Now I’d like to turn to the two defining attributes of the Death apart from sadism – in every sense of the word, including sexual sadism.
First one is its amorality. Even if the Death develops its own moral system, the core at the center of that system becomes the mirror image of the public morals. Many of the Deaths do, indeed, understand the concept of “forbidden”, but this knowledge in the end only tempts them to violate the prohibitions. Most of them, though, aren’t interested in comprehending the concept of moral at all. Take, for instance, Bart from Dirk Gently: she is a holistic murderer, who kills because the universe compels her to. It’s not a part of her job to question why she has to do what she has to do.
Importantly, this factor defines not only the Death’s behavior but its whole way of life – the choices the Deaths make and what these lead them to.
The second defining attribute is gaiety of the Death. That gaiety shouldn’t be mistaken for optimism – the Deaths are rather pessimistic, but at the same time they find evil funny; not to mention the fact that, in many cases, typical manifestations of gaiety, such as smiles and laughter, can express almost any emotion when it comes to the Death. That perverse gaiety also often becomes an important attribute of the Death’s exterior – the Comedian and the Joker probably are the most striking examples for that, – and in combination with vigor and vitality (children are usually very energetic), which are also quite characteristic for the most Deaths, it gives us the archetype that by murdering, raping, torturing, and committing acts of terrorism for its own amusement brings about irreversible changes in the cosmographic picture of its world.
In other words, even though the Death per se is a weak occult figure, it compensates for it with its physical influence on the environment, often becoming one of the most important figures of its fictional universe in the process.

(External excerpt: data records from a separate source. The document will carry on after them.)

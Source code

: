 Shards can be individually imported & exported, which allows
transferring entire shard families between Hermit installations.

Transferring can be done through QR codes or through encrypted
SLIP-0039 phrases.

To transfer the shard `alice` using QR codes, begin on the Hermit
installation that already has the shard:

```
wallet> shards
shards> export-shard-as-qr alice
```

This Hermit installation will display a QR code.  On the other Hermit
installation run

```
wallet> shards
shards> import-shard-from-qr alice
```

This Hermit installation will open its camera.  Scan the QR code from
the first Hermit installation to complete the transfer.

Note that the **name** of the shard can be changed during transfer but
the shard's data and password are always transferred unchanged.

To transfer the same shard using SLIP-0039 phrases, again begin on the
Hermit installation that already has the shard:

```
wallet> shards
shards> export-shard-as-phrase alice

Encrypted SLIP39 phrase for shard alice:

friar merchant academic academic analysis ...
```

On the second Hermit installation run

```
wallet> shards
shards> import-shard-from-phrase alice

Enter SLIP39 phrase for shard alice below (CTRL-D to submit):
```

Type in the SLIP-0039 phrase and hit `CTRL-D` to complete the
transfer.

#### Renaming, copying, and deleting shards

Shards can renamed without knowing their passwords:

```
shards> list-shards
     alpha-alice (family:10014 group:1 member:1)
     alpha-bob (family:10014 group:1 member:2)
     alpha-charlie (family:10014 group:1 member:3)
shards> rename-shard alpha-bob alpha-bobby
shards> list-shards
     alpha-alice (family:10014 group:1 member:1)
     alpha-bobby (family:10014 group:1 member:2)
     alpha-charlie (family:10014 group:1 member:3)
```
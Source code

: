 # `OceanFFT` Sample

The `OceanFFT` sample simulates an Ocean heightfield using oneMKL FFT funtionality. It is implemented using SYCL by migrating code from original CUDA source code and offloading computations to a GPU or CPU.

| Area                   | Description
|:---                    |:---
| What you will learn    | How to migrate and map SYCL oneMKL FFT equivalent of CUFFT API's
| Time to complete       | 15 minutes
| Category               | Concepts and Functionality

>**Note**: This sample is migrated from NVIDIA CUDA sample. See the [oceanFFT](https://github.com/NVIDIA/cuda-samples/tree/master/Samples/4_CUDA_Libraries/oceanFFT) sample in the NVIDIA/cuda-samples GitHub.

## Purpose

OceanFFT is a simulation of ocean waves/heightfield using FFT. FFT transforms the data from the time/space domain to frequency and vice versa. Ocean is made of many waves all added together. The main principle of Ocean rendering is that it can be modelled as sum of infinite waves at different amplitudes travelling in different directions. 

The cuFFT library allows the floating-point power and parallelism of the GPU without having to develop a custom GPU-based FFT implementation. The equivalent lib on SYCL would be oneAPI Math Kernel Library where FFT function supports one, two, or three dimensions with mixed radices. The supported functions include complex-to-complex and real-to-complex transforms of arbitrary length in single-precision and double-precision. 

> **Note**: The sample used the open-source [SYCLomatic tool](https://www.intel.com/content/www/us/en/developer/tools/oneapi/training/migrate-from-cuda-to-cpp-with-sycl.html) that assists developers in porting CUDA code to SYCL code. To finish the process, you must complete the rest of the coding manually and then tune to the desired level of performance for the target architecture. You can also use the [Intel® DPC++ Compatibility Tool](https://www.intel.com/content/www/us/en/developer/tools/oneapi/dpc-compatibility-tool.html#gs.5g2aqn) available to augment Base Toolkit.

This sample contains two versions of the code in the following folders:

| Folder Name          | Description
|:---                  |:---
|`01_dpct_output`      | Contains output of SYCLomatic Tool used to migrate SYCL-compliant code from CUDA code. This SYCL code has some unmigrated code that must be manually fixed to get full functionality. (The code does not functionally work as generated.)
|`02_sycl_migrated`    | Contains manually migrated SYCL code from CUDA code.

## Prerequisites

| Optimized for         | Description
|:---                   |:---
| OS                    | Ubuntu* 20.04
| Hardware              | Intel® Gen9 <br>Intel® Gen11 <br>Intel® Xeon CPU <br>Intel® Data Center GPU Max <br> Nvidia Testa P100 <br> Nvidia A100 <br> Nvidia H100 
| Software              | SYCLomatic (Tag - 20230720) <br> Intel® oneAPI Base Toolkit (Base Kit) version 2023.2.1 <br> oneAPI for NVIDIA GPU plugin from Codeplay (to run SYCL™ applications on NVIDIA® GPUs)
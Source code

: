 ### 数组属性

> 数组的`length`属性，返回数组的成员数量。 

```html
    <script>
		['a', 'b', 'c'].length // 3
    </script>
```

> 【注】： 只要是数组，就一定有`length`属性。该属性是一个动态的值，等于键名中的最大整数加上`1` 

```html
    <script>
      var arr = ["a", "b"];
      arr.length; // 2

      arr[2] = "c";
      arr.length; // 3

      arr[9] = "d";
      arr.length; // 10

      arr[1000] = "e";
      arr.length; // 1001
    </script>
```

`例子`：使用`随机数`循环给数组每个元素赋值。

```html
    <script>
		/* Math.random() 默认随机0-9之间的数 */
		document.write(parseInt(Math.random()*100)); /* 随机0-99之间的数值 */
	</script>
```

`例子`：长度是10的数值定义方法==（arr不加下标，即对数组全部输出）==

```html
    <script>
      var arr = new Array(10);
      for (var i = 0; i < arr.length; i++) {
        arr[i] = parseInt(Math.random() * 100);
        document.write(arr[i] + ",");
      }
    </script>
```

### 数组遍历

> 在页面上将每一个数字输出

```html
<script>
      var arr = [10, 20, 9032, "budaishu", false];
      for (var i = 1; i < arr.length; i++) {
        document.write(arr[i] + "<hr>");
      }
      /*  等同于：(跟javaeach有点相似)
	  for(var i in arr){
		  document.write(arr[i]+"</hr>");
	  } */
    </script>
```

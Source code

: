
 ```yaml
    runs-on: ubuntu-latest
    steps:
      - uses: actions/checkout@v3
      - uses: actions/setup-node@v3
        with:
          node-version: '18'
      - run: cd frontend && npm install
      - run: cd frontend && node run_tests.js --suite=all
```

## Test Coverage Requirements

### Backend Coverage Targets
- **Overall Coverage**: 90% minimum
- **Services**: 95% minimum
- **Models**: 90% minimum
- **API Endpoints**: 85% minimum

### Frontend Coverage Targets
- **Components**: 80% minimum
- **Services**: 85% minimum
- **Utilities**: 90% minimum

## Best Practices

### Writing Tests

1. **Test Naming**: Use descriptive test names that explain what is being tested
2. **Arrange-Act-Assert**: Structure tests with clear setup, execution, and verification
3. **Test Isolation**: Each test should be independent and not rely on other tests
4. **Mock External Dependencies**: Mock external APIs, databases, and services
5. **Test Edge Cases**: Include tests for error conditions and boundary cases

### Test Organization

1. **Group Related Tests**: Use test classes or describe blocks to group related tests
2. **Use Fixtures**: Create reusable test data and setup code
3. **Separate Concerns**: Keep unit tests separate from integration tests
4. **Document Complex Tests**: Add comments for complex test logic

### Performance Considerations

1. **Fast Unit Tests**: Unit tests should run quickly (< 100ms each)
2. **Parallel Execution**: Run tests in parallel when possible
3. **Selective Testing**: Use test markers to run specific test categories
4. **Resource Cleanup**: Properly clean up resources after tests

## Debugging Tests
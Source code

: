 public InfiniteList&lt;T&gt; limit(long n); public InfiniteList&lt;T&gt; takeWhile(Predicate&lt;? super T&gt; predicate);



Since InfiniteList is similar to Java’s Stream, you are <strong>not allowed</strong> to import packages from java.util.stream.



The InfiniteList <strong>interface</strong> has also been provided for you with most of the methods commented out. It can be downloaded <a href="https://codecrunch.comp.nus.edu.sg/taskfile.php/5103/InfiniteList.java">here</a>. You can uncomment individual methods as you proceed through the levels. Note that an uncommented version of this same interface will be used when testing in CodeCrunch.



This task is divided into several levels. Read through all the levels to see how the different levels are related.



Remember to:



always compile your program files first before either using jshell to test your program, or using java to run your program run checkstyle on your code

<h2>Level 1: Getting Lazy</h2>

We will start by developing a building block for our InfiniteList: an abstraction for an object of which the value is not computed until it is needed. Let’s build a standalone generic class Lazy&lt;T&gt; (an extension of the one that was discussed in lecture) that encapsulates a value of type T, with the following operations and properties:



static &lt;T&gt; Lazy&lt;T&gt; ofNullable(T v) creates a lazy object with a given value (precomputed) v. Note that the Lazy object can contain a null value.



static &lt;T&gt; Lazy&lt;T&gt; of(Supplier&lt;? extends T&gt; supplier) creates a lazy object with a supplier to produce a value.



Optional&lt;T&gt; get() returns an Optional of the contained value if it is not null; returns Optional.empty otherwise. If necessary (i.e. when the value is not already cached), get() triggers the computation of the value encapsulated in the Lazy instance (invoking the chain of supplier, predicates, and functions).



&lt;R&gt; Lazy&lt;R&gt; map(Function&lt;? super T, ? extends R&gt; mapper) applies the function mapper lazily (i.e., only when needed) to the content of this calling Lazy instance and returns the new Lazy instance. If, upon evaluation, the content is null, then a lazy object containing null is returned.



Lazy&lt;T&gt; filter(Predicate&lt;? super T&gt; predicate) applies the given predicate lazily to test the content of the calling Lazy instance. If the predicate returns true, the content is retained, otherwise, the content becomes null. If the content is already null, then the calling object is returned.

Also, many of the Death are approaching the position of a trickster in their worlds, but due to their primitivism they rarely realize the potential of this possible cosmographic role.
In many ways, it resembles the modus operandi of The Wheel of Fortune – another very physically influential archetype.
And another archetype once played by Tucker, hm. Matthew Brown was the most memorable cameo of the second season of Hannibal, I guarantee you. And it makes sense to give these physical characters to a very physical actor (and person), when you think about it: the way the man moves on camera, almost aggressively at home in his own body, all the tiny nuances of his intimate interactions with the props that are basically creating an additional layer of dialog and of the characters themselves… Isn’t it the best way to breathe life into physical archetypes and simply a wonderful approach to acting? I know, I know, you aren’t here because of my degree in Tuckerology. It’s just hard to talk about the man without professing love.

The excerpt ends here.